El laicismo no es ni mucho menos la ausencia de creencias, ni la creencia en que no existe verdad alguna, sino la creación mediante la actividad política y legislativa, del clima necesario para que cada cual pueda profesar libremente la religión o la creencia que le parezca, desde el sometimiento a la Ley, que es igual para todos. El estado debe ser laico y aconfesional -ambas cosas me parecen lo mismo, por más que algunos se empeñen en hacer matizaciones- aunque la mayor parte de la población sea fiel de una religión determinada. El estado laico garantiza a los fieles de la religión mayoritaria la práctica de su fe en entera libertad, así como a los de las minoritarias, y garantiza así mismo que quienes no profesan ninguna fe, puedan vivir al margen de las prácticas religiosas en la misma libertad.
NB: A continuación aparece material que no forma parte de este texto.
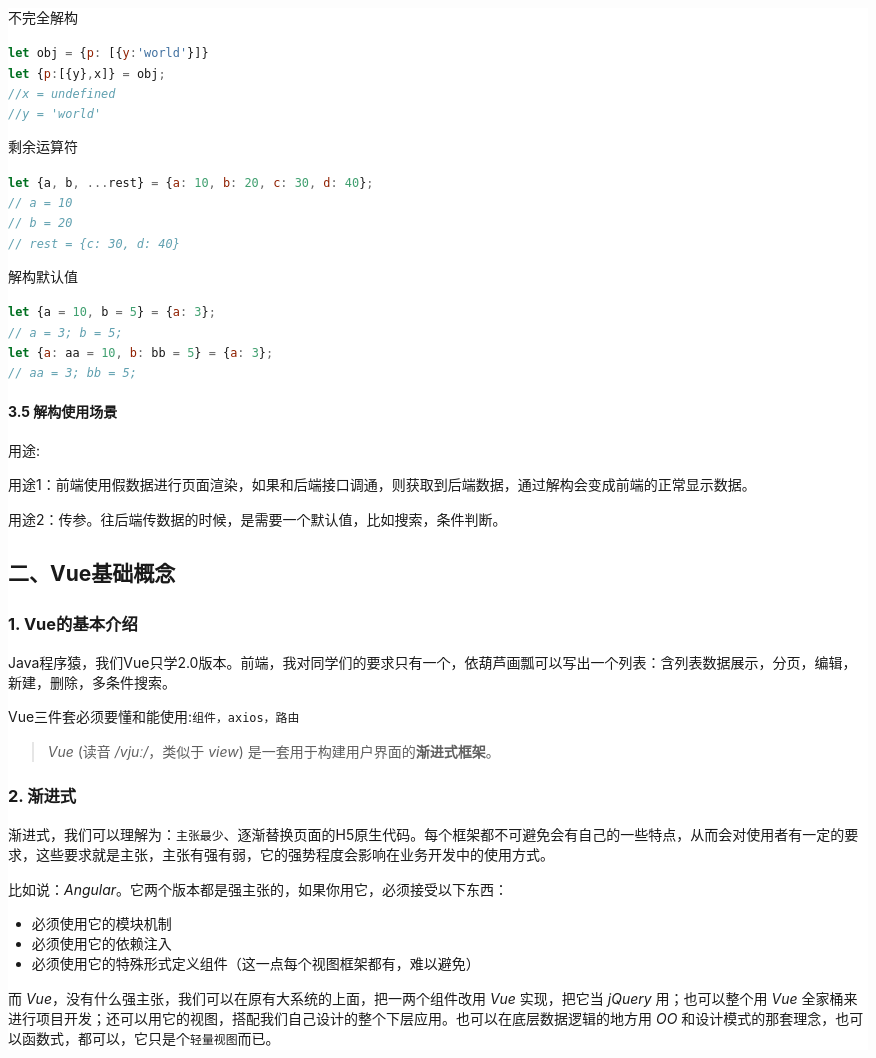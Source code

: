 不完全解构

```js
let obj = {p: [{y:'world'}]}
let {p:[{y},x]} = obj;
//x = undefined
//y = 'world'
```

剩余运算符

```js
let {a, b, ...rest} = {a: 10, b: 20, c: 30, d: 40}; 
// a = 10 
// b = 20 
// rest = {c: 30, d: 40}
```

解构默认值

```js
let {a = 10, b = 5} = {a: 3}; 
// a = 3; b = 5; 
let {a: aa = 10, b: bb = 5} = {a: 3}; 
// aa = 3; bb = 5;
```

#### 3.5 解构使用场景

用途:

用途1：前端使用假数据进行页面渲染，如果和后端接口调通，则获取到后端数据，通过解构会变成前端的正常显示数据。

用途2：传参。往后端传数据的时候，是需要一个默认值，比如搜索，条件判断。

## 二、Vue基础概念

### 1. Vue的基本介绍

Java程序猿，我们Vue只学2.0版本。前端，我对同学们的要求只有一个，依葫芦画瓢可以写出一个列表：含列表数据展示，分页，编辑，新建，删除，多条件搜索。

Vue三件套必须要懂和能使用:`组件，axios，路由`

> *Vue* (读音 */vjuː/*，类似于 *view*) 是一套用于构建用户界面的**渐进式框架**。

### 2. 渐进式

渐进式，我们可以理解为：`主张最少`、逐渐替换页面的H5原生代码。每个框架都不可避免会有自己的一些特点，从而会对使用者有一定的要求，这些要求就是主张，主张有强有弱，它的强势程度会影响在业务开发中的使用方式。

比如说：*Angular*。它两个版本都是强主张的，如果你用它，必须接受以下东西：

- 必须使用它的模块机制
- 必须使用它的依赖注入
- 必须使用它的特殊形式定义组件（这一点每个视图框架都有，难以避免）

而 *Vue*，没有什么强主张，我们可以在原有大系统的上面，把一两个组件改用 *Vue* 实现，把它当 *jQuery* 用；也可以整个用 *Vue* 全家桶来进行项目开发；还可以用它的视图，搭配我们自己设计的整个下层应用。也可以在底层数据逻辑的地方用 *OO* 和设计模式的那套理念，也可以函数式，都可以，它只是个`轻量视图`而已。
El laicismo no es la imposición de valores agnósticos o ateos a los creyentes, sino la libertad de conciencia y de práctica religiosa. Evidentemente, el laicismo garantiza también que la poderosa Iglesia Católica -o cualquier otra- no imponga sus criterios a toda la población en temas como el matrimonio, la investigación científica o las prácticas sanitarias. Igual que en Turquía el estado laico garantiza que el Islam lo practiquen sólo los creyentes y no se imponga a los no creyentes. Es sólo un ejemplo. Quien quiera ver en el laicismo persecución religiosa, es muy libre de verlo así, pero se equivoca.

Estos días, algunos progresistas están haciendo un discurso totalitario sobre el nuevo Papa que recuerda mucho al propio discurso del Papa al que critican. Porque negar a la Iglesia su derecho a guiarse como le parezca y a elegir al dirigente que les parezca oportuno es el vicio complementario al que cometen quienes pretenden que el matrimonio civil se regule según los criterios católicos o que la sociedad sólo penetre en aquellas líneas de investigación científica a las que la Iglesia da el Nihil Obstat.

Dudo mucho, por otra parte, que se pueda diferenciar entre conservador y progresista cuando se discute sobre temas tan ajenos a la realidad física como los que preocupan a la Iglesia. Hay asuntos internos, como la admisión del sacerdocio femenino o el voto de castidad de los religiosos sobre los que los no católicos ni siquiera debemos inmiscuirnos. ¿Es acaso la comunión un derecho fundamental? No. Entonces, si no quieren dar la comunión a los divorciados, es un problema interno. Lo mismo que el sacerdocio femenino o el voto de castidad. Cosa bien distinta es cuando despiden a una profesora de religión -pagada con dinero del estado, es decir, de todos- por haberse separado o por quedarse embarazada fuera del matrimonio. Porque el empleo sí que es un derecho regulado y reconocido en las leyes, y están utilizando dinero público.

Lo que quiero decir es que quienes se preocupan más por destruir a la Iglesia Católica -o a cualquier otra confesión- que porque el fanatismo religioso no robe espacios a la libertad de conciencia vienen a dar la razón a Benedicto XVI cuando señala que “el laicismo ya no es ese elemento de neutralidad que abre espacios de libertad“. Ratzinger continúa asegurando que en ese momento, el laicismo “empieza a transformarse en una ideología que se impone por la política y no concede espacio público a la visión católica y cristiana, que corre el riesgo de convertirse en algo estrictamente privado y, en el fondo, mutilado“. Cambien ustedes las palabras “católica y cristiana” por las que definen a cualquier otra confesión, o incluso por “atea” o “agnóstica” y se darán cuenta de lo mucho que se parece el confesionalismo católico al laicismo mal entendido de ciertos progresistas.